* **Exercise material**
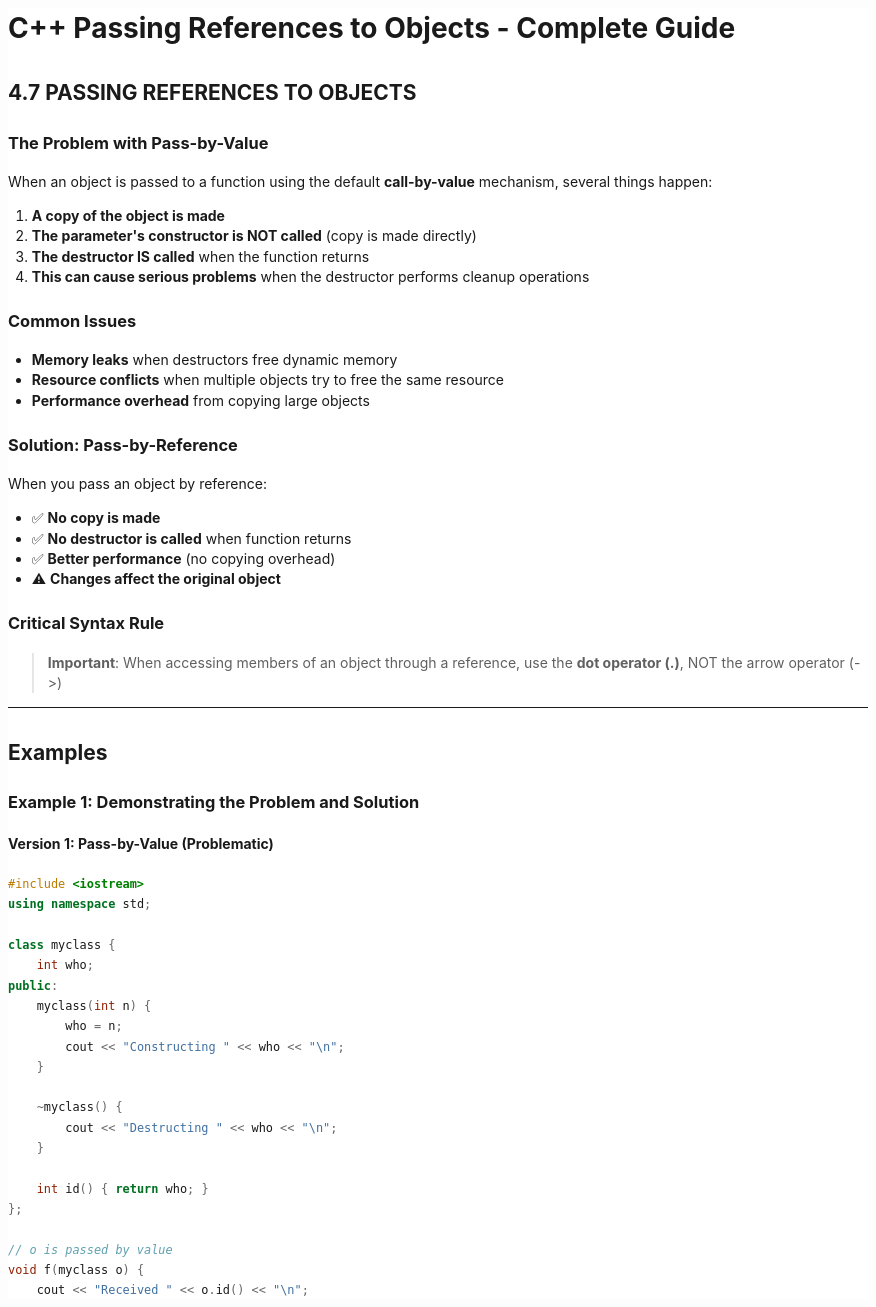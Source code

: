 # C++ Passing References to Objects - Complete Guide

## 4.7 PASSING REFERENCES TO OBJECTS

### The Problem with Pass-by-Value

When an object is passed to a function using the default **call-by-value** mechanism, several things happen:

1. **A copy of the object is made**
2. **The parameter's constructor is NOT called** (copy is made directly)
3. **The destructor IS called** when the function returns
4. **This can cause serious problems** when the destructor performs cleanup operations

### Common Issues

- **Memory leaks** when destructors free dynamic memory
- **Resource conflicts** when multiple objects try to free the same resource
- **Performance overhead** from copying large objects

### Solution: Pass-by-Reference

When you pass an object by reference:
- ✅ **No copy is made**
- ✅ **No destructor is called** when function returns
- ✅ **Better performance** (no copying overhead)
- ⚠️ **Changes affect the original object**

### Critical Syntax Rule

> **Important**: When accessing members of an object through a reference, use the **dot operator (.)**, NOT the arrow operator (->)

---

## Examples

### Example 1: Demonstrating the Problem and Solution

#### Version 1: Pass-by-Value (Problematic)

```cpp
#include <iostream>
using namespace std;

class myclass {
    int who;
public:
    myclass(int n) {
        who = n;
        cout << "Constructing " << who << "\n";
    }
    
    ~myclass() {
        cout << "Destructing " << who << "\n";
    }
    
    int id() { return who; }
};

// o is passed by value
void f(myclass o) {
    cout << "Received " << o.id() << "\n";
```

* **Task goal**
Only a number is wanted: how many lines above include "using"?

* **Exercise result**
2